É pela mão do Atelier de Composição que nos surge um livro, um CD e um documentário sobre Álvaro Salazar (Porto, 1938 -). Compositor, chefe de orquestra, professor e crítico musical, Álvaro Salazar é uma figura incontornável do panorama musical nacional e internacional. A obra Estudos Incomuncantes I/A, gravada na Casa da Música no Porto, conta com a participação de Eugénia Chvets (piano I), Elsa Marques Silva (piano II), Inês Vicente (recitante), membros do Coral de Letras da Universidade do Porto (Ana João Anahory, Paula Brochado, Mariana Carrilho, Jorge Grave, Inês Marques, Pedro Marques, João Vasco Rodrigues e Matias Schöner), José Luís Borges Coelho (direcção coral) e Virgílio Melo na direcção artística.
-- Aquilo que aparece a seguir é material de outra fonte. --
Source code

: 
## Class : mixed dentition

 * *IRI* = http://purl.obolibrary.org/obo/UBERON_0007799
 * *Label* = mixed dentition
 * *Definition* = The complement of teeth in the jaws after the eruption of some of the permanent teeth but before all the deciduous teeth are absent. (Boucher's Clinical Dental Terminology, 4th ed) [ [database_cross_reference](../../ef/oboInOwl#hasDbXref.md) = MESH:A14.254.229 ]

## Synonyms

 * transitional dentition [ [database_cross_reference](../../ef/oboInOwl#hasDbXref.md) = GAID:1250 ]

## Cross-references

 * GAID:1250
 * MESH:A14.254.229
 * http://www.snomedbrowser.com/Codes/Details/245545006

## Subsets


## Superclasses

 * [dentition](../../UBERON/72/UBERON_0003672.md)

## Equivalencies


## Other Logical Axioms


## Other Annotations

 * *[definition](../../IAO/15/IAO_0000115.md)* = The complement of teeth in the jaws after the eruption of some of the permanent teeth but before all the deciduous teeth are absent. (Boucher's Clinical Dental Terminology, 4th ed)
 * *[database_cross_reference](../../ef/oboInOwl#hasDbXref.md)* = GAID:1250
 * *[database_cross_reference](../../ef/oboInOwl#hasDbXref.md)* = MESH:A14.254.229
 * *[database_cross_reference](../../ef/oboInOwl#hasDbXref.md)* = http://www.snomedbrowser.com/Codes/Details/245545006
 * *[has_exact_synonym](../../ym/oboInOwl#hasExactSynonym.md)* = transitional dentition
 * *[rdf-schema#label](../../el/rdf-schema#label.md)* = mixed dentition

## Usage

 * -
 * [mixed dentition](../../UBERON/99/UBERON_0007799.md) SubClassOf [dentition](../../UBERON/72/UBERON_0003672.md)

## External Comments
O CD apresenta-nos também um booklet com o texto de 2007 de Álvaro Salazar, precisamente intitulado Estudos Incomunicantes, como introdução à música que se escutará (“Breve poalha alada de um alfabeto ignoto, as flébeis esparsas cintilações do nada vindas, ao nada recolhendo. Ou marcos — dir-se-á — pelo oco da noite deslizantes, insondáveis sinais que o silêncio esculpiu, medindo o Tempo o Espaço os mundos solitários. Dilui o manto negro voraz ressonâncias, as longínquas pulsões que poucos sentem mesmo se escutando”), música essa que mostra imediatamente ao ouvinte, nos seus primeiros compassos, que estamos perante música de Álvaro Salazar. Para quem for ousado, sugere-se a audição associada a uma meditação intensa do conteúdo do texto de Álvaro Salazar, que nos transportará para a dimensão do comunicante/incomunicante. Avisa-se o leitor/ouvinte que poderá com toda a probabilidade sentir uma revolução no domínio das sensações e dos sentidos ao ouvir a obra de Álvaro Salazar. Muito interessante é a inclusão de iconografía no CD, quatro fotografias de alta qualidade artística de Bruno Nacarato, que são um registo a ter em conta para o futuro.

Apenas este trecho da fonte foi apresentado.